Skip to main content

TinyML Exploration: IMU Based Gesture Recognition

Table of Contents

Background

I built an embedded gesture-recognition “wand” that classifies 6 IMU gestures on an STM32F411RE in real time, then used it as a testbed to compare opaque AutoML (in this case NanoEdgeAI) against a fully transparent Scikit-learn → emlearn → C pipeline. AutoML tools can be fast, but when model internals aren’t visible, debugging and long-term maintenance can be painful. The core question here was: can an ML newbie use an open pipeline to create models that match (or beat) NanoEdgeAI on real hardware accuracy, latency, and memory while staying reproducible and inspectable?

Hardware + Dataset

  • MCU: NUCLEO-F411RE (Cortex-M4F, 512 KB flash / 128 KB SRAM)
  • IMU: MPU9250 (accel + gyro used; mag ignored) over I2C
  • Sampling: 200 Hz, accel ±16 g, gyro ±2000 dps, 16-bit
  • Gestures: circle, lightning, swipe up/down/left/right
  • After cleaning + standardizing duration, the final dataset used for training was 1200 labeled samples (200 per gesture). Each sample was resampled to 100 time steps and flattened into a 600-element feature vector (6 channels × 100).
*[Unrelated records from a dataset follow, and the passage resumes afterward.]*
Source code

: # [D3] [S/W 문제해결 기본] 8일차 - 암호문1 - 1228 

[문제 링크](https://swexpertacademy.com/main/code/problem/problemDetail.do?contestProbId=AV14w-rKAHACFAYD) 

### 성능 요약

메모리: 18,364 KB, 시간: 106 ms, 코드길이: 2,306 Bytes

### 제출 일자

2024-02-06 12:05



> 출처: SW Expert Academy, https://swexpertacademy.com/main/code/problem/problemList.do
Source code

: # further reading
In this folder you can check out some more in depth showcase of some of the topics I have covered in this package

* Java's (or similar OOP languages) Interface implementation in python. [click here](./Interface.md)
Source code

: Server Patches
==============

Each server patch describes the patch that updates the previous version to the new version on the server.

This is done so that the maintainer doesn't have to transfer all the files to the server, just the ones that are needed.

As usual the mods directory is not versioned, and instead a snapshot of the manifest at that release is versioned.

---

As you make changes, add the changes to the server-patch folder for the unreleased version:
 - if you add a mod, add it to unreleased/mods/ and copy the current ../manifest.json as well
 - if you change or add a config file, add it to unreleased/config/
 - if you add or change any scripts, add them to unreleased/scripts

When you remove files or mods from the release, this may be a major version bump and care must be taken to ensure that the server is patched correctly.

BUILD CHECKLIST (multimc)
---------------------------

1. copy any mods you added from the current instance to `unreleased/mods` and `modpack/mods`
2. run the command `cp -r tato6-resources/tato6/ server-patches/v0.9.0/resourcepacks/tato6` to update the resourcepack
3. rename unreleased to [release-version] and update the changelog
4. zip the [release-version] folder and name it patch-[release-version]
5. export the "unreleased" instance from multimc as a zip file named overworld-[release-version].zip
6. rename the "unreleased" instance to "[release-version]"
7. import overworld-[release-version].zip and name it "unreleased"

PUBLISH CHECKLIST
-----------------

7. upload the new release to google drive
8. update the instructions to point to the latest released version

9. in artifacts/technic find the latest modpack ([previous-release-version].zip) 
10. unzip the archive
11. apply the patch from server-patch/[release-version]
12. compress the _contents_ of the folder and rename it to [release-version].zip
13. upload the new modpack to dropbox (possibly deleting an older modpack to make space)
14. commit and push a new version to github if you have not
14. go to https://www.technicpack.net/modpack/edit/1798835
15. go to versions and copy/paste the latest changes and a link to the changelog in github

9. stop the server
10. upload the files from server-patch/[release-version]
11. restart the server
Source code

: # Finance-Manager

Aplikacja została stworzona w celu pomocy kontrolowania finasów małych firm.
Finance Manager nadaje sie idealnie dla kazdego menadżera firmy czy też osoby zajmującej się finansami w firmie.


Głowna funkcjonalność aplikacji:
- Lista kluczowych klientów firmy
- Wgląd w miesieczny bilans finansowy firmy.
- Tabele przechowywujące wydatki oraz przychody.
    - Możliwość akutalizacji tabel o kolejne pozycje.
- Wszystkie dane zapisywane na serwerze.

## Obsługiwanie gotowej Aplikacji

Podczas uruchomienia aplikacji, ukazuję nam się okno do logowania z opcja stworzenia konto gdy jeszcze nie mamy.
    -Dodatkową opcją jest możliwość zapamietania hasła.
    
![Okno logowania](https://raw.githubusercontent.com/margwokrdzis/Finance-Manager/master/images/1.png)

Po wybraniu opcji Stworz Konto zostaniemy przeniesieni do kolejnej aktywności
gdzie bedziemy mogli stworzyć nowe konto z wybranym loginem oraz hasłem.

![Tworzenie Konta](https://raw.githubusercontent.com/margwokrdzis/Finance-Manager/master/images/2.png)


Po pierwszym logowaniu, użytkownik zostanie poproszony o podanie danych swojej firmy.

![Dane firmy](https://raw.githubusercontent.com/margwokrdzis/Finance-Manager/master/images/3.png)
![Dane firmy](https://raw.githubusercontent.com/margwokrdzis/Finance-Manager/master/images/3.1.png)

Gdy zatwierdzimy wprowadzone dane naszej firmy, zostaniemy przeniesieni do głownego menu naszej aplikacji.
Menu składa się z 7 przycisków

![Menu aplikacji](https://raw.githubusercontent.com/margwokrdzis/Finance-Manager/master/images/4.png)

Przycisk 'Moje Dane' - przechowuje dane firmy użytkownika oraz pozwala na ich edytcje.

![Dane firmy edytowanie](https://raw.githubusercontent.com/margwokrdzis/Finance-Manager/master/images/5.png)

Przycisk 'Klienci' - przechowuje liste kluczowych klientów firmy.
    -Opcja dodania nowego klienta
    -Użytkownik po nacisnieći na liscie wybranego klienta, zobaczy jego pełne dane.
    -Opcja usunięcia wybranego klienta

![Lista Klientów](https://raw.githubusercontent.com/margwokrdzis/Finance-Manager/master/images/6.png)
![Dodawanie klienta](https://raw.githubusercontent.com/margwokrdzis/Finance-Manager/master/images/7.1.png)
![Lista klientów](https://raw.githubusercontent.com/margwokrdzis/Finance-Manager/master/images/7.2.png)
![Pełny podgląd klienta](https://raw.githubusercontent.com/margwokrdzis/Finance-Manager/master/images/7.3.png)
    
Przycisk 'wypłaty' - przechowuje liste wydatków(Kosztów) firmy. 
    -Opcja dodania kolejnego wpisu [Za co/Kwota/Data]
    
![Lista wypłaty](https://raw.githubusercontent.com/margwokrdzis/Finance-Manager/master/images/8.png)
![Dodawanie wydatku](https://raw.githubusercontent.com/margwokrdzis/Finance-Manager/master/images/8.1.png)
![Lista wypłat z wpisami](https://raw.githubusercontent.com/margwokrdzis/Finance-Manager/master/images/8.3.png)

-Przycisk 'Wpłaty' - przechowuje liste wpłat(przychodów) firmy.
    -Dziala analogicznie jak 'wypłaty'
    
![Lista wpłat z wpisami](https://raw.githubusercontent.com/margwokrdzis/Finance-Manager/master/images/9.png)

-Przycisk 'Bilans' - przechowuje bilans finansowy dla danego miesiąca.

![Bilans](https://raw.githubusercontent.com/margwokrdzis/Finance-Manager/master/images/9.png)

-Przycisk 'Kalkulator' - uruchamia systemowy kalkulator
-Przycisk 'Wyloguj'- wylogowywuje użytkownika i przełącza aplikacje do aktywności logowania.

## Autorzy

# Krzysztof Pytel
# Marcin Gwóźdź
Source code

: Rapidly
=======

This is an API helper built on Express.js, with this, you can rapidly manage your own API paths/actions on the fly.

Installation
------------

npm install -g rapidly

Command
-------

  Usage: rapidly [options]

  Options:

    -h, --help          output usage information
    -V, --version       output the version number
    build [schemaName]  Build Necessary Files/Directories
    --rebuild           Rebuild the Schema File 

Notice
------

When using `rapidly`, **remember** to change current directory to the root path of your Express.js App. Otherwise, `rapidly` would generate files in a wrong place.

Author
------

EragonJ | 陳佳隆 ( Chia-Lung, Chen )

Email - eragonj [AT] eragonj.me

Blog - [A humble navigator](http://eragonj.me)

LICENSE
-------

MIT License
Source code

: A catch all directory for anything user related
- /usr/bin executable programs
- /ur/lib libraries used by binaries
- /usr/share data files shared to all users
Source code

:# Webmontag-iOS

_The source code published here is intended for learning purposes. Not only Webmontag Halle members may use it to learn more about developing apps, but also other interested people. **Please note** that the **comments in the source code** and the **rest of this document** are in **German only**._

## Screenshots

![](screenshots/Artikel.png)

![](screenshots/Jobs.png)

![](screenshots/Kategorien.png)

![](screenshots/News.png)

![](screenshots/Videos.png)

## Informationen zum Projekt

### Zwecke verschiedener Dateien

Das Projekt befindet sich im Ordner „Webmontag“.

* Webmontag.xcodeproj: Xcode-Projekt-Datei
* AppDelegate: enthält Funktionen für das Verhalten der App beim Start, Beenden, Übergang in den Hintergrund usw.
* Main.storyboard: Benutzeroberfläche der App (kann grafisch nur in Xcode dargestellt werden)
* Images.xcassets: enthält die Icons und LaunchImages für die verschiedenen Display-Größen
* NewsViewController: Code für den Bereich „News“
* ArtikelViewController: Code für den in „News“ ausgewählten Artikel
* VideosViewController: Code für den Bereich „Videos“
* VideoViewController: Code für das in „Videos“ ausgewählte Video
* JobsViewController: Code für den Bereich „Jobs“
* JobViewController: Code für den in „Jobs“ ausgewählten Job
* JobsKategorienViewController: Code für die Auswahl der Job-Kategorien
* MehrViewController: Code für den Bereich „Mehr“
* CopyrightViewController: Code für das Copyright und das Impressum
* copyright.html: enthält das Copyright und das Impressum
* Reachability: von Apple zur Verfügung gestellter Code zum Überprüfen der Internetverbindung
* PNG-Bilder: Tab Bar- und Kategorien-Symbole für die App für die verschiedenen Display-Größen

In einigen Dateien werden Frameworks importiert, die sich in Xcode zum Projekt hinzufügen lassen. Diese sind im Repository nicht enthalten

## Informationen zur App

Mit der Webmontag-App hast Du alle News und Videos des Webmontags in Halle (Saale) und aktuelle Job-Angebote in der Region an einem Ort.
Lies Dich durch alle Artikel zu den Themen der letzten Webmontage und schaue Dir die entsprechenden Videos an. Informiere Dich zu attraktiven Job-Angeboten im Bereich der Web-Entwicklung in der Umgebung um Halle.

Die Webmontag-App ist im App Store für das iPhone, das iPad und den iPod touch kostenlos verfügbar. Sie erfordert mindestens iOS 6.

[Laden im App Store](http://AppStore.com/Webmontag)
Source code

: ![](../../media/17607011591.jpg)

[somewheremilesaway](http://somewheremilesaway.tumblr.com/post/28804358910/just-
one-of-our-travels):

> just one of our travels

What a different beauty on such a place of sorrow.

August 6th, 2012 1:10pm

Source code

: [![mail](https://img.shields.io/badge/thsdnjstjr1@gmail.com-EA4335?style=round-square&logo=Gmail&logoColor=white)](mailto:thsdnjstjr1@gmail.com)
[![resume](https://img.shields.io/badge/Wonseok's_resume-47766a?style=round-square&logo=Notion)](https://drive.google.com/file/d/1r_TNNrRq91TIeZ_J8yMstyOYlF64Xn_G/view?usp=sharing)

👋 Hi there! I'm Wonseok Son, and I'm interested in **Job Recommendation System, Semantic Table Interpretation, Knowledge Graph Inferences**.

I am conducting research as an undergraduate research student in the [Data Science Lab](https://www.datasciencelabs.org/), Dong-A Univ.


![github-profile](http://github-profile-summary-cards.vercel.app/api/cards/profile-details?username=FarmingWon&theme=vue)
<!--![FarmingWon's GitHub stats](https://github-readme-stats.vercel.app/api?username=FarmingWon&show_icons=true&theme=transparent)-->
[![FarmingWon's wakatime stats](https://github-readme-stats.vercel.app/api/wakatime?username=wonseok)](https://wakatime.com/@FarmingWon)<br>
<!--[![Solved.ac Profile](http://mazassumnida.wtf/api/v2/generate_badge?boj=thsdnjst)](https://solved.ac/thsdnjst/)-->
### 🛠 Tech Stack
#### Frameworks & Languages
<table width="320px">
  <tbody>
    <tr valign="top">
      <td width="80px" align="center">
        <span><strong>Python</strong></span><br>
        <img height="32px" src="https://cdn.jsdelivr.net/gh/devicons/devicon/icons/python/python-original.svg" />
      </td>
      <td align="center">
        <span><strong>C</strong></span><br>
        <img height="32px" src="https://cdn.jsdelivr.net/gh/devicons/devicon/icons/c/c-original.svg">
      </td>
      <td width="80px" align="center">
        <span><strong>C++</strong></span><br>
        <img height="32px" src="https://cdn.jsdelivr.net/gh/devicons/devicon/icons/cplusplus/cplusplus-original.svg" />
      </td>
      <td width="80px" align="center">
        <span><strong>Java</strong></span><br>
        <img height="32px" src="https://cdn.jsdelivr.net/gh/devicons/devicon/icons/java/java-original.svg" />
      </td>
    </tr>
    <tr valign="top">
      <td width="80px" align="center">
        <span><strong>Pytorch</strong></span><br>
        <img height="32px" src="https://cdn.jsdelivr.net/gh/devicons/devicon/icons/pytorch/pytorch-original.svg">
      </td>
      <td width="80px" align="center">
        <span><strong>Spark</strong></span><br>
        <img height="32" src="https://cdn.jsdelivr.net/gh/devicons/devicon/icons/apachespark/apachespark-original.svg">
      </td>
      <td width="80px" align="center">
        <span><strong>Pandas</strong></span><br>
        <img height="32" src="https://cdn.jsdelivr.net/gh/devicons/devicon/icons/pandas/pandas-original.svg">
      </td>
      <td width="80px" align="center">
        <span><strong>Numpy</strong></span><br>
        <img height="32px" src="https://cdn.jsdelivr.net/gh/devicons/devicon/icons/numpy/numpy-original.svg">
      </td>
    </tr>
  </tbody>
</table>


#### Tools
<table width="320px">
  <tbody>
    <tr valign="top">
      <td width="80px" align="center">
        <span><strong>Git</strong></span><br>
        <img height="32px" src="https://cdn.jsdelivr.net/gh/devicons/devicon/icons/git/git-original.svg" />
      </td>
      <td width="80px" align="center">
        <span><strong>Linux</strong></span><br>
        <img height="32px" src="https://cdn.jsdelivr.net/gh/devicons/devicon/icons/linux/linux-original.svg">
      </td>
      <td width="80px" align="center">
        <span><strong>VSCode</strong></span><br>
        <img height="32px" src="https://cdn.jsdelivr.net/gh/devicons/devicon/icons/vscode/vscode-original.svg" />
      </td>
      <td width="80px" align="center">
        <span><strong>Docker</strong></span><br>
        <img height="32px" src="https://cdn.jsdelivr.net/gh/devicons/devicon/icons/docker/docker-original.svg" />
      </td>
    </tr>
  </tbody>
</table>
Visualization of gestures to be classified.
Visualization of gestures to be classified.

Acceleration readings per axis by gesture.
Acceleration readings per axis by gesture (95% confidence interval).

Two model pipelines

1) NanoEdgeAI (opaque / generated)

  • Generated and ranked many candidates; I exported the top SVM, RF, and MLP by NanoEdgeAI’s “quality index” and deployed the generated C to the MCU.

2) Transparent pipeline (reproducible)

  • Trained Scikit-learn MLP + RF variants, selected configs using a weighted score prioritizing balanced accuracy (with small penalties for estimated compute + memory), then converted to C using emlearn for on-device inference.

Final evaluation was on-device using a new participant (not in the training set), 50 trials per gesture, recording predicted class + inference time.

Key results (on-device)

ModelOn-device accuracyOn-device inference timeCompiled flash
Custom MLP (Scikit→emlearn)91.78%3178 µs115.836 KB
NanoEdgeAI MLP91.00%824 µs35.880 KB
NanoEdgeAI SVM81.67%454 µs29.004 KB
Custom RF (Scikit→emlearn)76.32%15.27 µs30.292 KB
NanoEdgeAI RF51.00%412 µs37.484 KB

Scikit + Emlearn MLP model confusion matrix.
Transparent pipeline MLP model embedded inference performance.
Scikit + Emlearn RF model confusion matrix.
Transparent pipeline RF model embedded inference performance.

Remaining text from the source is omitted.